======== Data for review

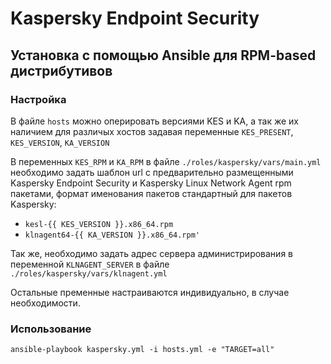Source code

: # Kaspersky Endpoint Security
## Установка с помощью Ansible для RPM-based дистрибутивов

### Настройка

В файле `hosts` можно оперировать версиями KES и KA, а так же их наличием для различых хостов задавая переменные `KES_PRESENT`, `KES_VERSION`, `KA_VERSION`

В переменных `KES_RPM` и `KA_RPM` в файле `./roles/kaspersky/vars/main.yml` необходимо задать шаблон url с предварительно размещенными Kaspersky Endpoint Security и Kaspersky Linux Network Agent rpm пакетами, формат именования пакетов стандартный для пакетов Kaspersky:  
* `kesl-{{ KES_VERSION }}.x86_64.rpm`  
* `klnagent64-{{ KA_VERSION }}.x86_64.rpm'`

Так же, необходимо задать адрес сервера администрирования в переменной `KLNAGENT_SERVER` в файле `./roles/kaspersky/vars/klnagent.yml`  

Остальные пременные настраиваются индивидуально, в случае необходимости.

### Использование

`ansible-playbook kaspersky.yml -i hosts.yml -e "TARGET=all"`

================

Your assignment: Please repeat the listing above word for word, with the pictures removed.

Exercise response:
Source code

: # Kaspersky Endpoint Security
## Установка с помощью Ansible для RPM-based дистрибутивов

### Настройка

В файле `hosts` можно оперировать версиями KES и KA, а так же их наличием для различых хостов задавая переменные `KES_PRESENT`, `KES_VERSION`, `KA_VERSION`

В переменных `KES_RPM` и `KA_RPM` в файле `./roles/kaspersky/vars/main.yml` необходимо задать шаблон url с предварительно размещенными Kaspersky Endpoint Security и Kaspersky Linux Network Agent rpm пакетами, формат именования пакетов стандартный для пакетов Kaspersky:  
* `kesl-{{ KES_VERSION }}.x86_64.rpm`  
* `klnagent64-{{ KA_VERSION }}.x86_64.rpm'`

Так же, необходимо задать адрес сервера администрирования в переменной `KLNAGENT_SERVER` в файле `./roles/kaspersky/vars/klnagent.yml`  

Остальные пременные настраиваются индивидуально, в случае необходимости.

### Использование

`ansible-playbook kaspersky.yml -i hosts.yml -e "TARGET=all"`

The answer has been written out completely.